*** Material for this exercise Section Begins ***

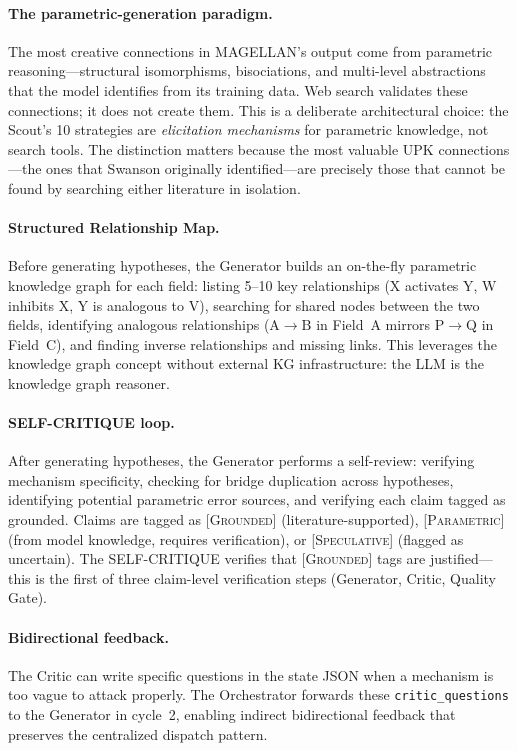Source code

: \paragraph{The parametric-generation paradigm.} The most creative connections in MAGELLAN's output come from parametric reasoning---structural isomorphisms, bisociations, and multi-level abstractions that the model identifies from its training data. Web search validates these connections; it does not create them. This is a deliberate architectural choice: the Scout's 10 strategies are \emph{elicitation mechanisms} for parametric knowledge, not search tools. The distinction matters because the most valuable UPK connections---the ones that Swanson originally identified---are precisely those that cannot be found by searching either literature in isolation.

\paragraph{Structured Relationship Map.} Before generating hypotheses, the Generator builds an on-the-fly parametric knowledge graph for each field: listing 5--10 key relationships (X activates Y, W inhibits X, Y is analogous to V), searching for shared nodes between the two fields, identifying analogous relationships ($\mathrm{A} \to \mathrm{B}$ in Field~A mirrors $\mathrm{P} \to \mathrm{Q}$ in Field~C), and finding inverse relationships and missing links. This leverages the knowledge graph concept without external KG infrastructure: the LLM is the knowledge graph reasoner.

\paragraph{SELF-CRITIQUE loop.} After generating hypotheses, the Generator performs a self-review: verifying mechanism specificity, checking for bridge duplication across hypotheses, identifying potential parametric error sources, and verifying each claim tagged as grounded. Claims are tagged as \textsc{[Grounded]} (literature-supported), \textsc{[Parametric]} (from model knowledge, requires verification), or \textsc{[Speculative]} (flagged as uncertain). The SELF-CRITIQUE verifies that \textsc{[Grounded]} tags are justified---this is the first of three claim-level verification steps (Generator, Critic, Quality Gate).

\paragraph{Bidirectional feedback.} The Critic can write specific questions in the state JSON when a mechanism is too vague to attack properly. The Orchestrator forwards these \texttt{critic\_questions} to the Generator in cycle~2, enabling indirect bidirectional feedback that preserves the centralized dispatch pattern.

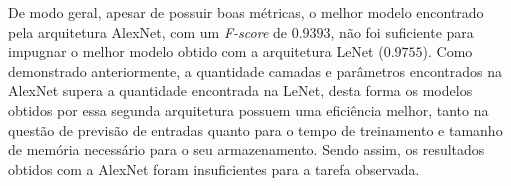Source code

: De modo geral, apesar de possuir boas métricas, o melhor modelo encontrado pela arquitetura AlexNet, com um \emph{F-score} de $0.9393$, não foi suficiente para impugnar o melhor modelo obtido com a arquitetura LeNet ($0.9755$). Como demonstrado anteriormente, a quantidade camadas e parâmetros encontrados na AlexNet supera a quantidade encontrada na LeNet, desta forma os modelos obtidos por essa segunda arquitetura possuem uma eficiência melhor, tanto na questão de previsão de entradas quanto para o tempo de treinamento e tamanho de memória necessário para o seu armazenamento. Sendo assim, os resultados obtidos com a AlexNet foram insuficientes para a tarefa observada.
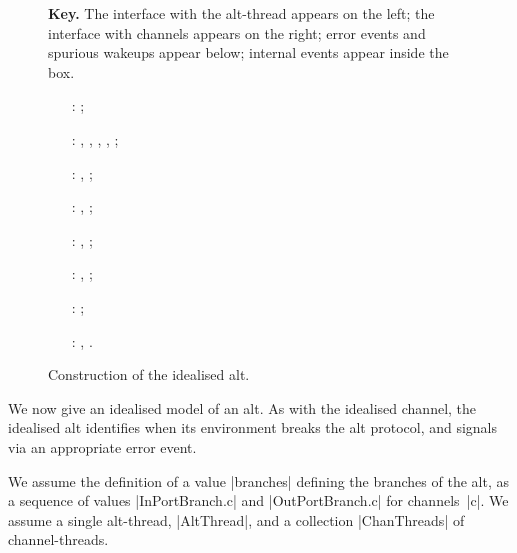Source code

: \begin{figure}

\textbf{Key.} The interface with the alt-thread appears on the left; the
interface with channels appears on the right; error events and spurious
wakeups appear below; internal events appear inside the box.  

\raggedright
%
\begin{itemize}
\item[\inCircle{1}:] \m{};

\item[\inCircle{2}:] , ,
  \m{}, ,
  ; 

\item[\inCircle{3}:] \m{}, ;

\item[\inCircle{4}:] \m{}\m{},
  \m{}; 

\item[\inCircle{5}:] \m{},
  \m{};   

\item[\inCircle{6}:] \m{},
  \m{};   

\item[\inCircle{7}:] ; 

\item[\inCircle{8}:] \m{}, 
  .

\end{itemize}
%
\caption{Construction of the idealised alt.  \label{fig:idealised-alt}}
\end{figure}


We now give an idealised model of an alt.  As with the idealised channel, the
idealised alt identifies when its environment breaks the alt protocol, and
signals via an appropriate error event.  

We assume the definition of a value |branches| defining the branches of the
alt, as a sequence of values |InPortBranch.c| and |OutPortBranch.c| for
channels~|c|.  We assume a single alt-thread, |AltThread|, and a collection
|ChanThreads| of channel-threads.

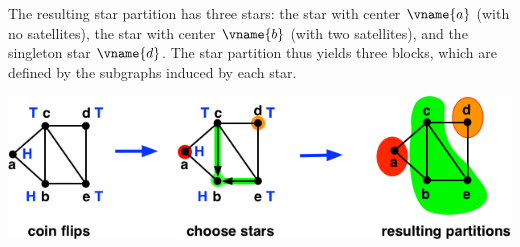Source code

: \begin{flex}
\begin{example}
The resulting star partition has three stars: the star with center $\vname{a}$ (with no
satellites), the star with center $\vname{b}$ (with two satellites),
and the singleton star $\vname{d}$.
%
The star partition thus yields three blocks, which are defined by the
subgraphs induced by each star.

\begin{center}
  \includegraphics[width=6in]{./graph-contraction/media-star/star-find0.jpg}
\end{center}
\end{example}
\end{flex}

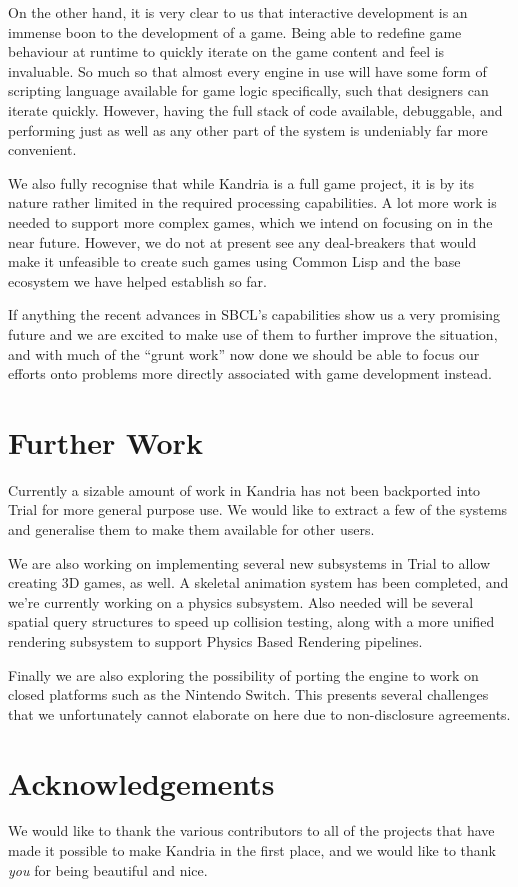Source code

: \documentclass[format=sigconf]{acmart}
\begin{document}
On the other hand, it is very clear to us that interactive development is an immense boon to the development of a game. Being able to redefine game behaviour at runtime to quickly iterate on the game content and feel is invaluable. So much so that almost every engine in use will have some form of scripting language available for game logic specifically, such that designers can iterate quickly. However, having the full stack of code available, debuggable, and performing just as well as any other part of the system is undeniably far more convenient.

We also fully recognise that while Kandria is a full game project, it is by its nature rather limited in the required processing capabilities. A lot more work is needed to support more complex games, which we intend on focusing on in the near future. However, we do not at present see any deal-breakers that would make it unfeasible to create such games using Common Lisp and the base ecosystem we have helped establish so far.

If anything the recent advances in SBCL's capabilities show us a very promising future and we are excited to make use of them to further improve the situation, and with much of the ``grunt work'' now done we should be able to focus our efforts onto problems more directly associated with game development instead.

\section{Further Work}\label{further-work}
Currently a sizable amount of work in Kandria has not been backported into Trial for more general purpose use. We would like to extract a few of the systems and generalise them to make them available for other users.

We are also working on implementing several new subsystems in Trial to allow creating 3D games, as well. A skeletal animation system has been completed, and we're currently working on a physics subsystem. Also needed will be several spatial query structures to speed up collision testing, along with a more unified rendering subsystem to support Physics Based Rendering pipelines.

Finally we are also exploring the possibility of porting the engine to work on closed platforms such as the Nintendo Switch. This presents several challenges that we unfortunately cannot elaborate on here due to non-disclosure agreements.

\section{Acknowledgements}\label{acknowledgements}
We would like to thank the various contributors to all of the projects that have made it possible to make Kandria in the first place, and we would like to thank \textit{you} for being beautiful and nice.
\end{document}
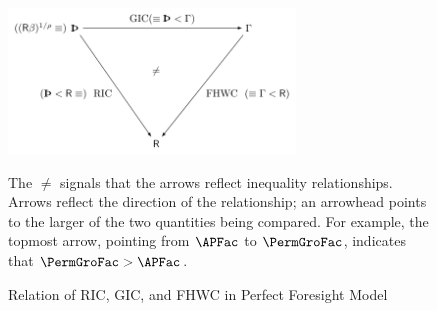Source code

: \begin{figure}[ht]
  \label{fig:InequalityPFGICFHWCRIC}
  \centerline{
    \includegraphics[width=3in]{Figures/InequalityPFGICFHWCRIC}
  }
  \caption{Relation of {RIC}, {GIC}, and {FHWC} in Perfect Foresight Model}
  \footnotesize{The $\neq$ signals that the arrows reflect inequality relationships.  Arrows reflect the direction of the relationship; an arrowhead points to the larger of the two quantities being compared.  For example, the topmost arrow, pointing from $\APFac$ to $\PermGroFac$, indicates that $\PermGroFac > \APFac$.}
\end{figure}
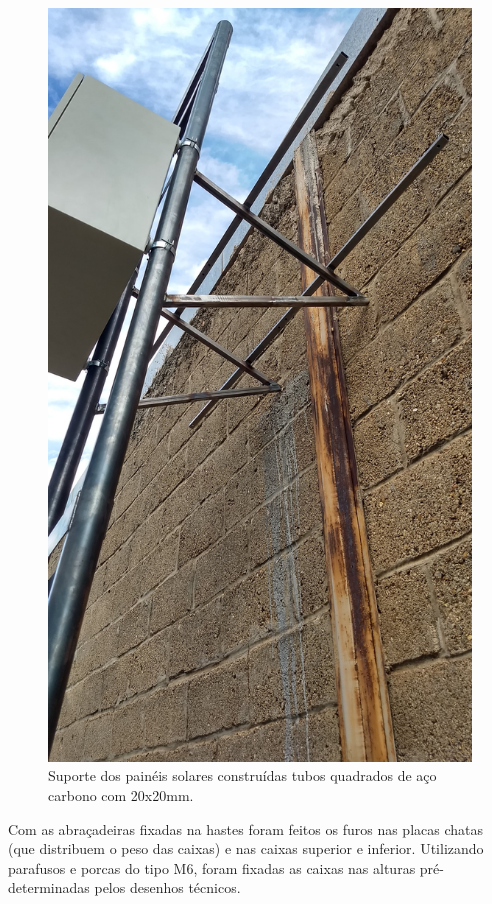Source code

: \begin{figure}[H]
	\centering
    \includegraphics[keepaspectratio=true,scale=0.12]{figuras/suportepainel2.jpg}
    \caption{Suporte dos painéis solares construídas tubos quadrados de aço carbono com 20x20mm.}
    \label{supaisolcons}
\end{figure}

Com as abraçadeiras fixadas na hastes foram feitos os furos nas placas chatas (que distribuem o peso das caixas) e nas caixas superior e inferior. Utilizando parafusos e porcas do tipo M6, foram fixadas as caixas nas alturas pré-determinadas pelos desenhos técnicos.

*** Material for this exercise Section Ends ***

What you have to do: Before answering, find the line with "literature in isolation." in the records above; then reproduce exactly each line from the first through that line, leaving out pictures.

Task response:
Source code

: \paragraph{The parametric-generation paradigm.} The most creative connections in MAGELLAN's output come from parametric reasoning---structural isomorphisms, bisociations, and multi-level abstractions that the model identifies from its training data. Web search validates these connections; it does not create them. This is a deliberate architectural choice: the Scout's 10 strategies are \emph{elicitation mechanisms} for parametric knowledge, not search tools. The distinction matters because the most valuable UPK connections---the ones that Swanson originally identified---are precisely those that cannot be found by searching either literature in isolation.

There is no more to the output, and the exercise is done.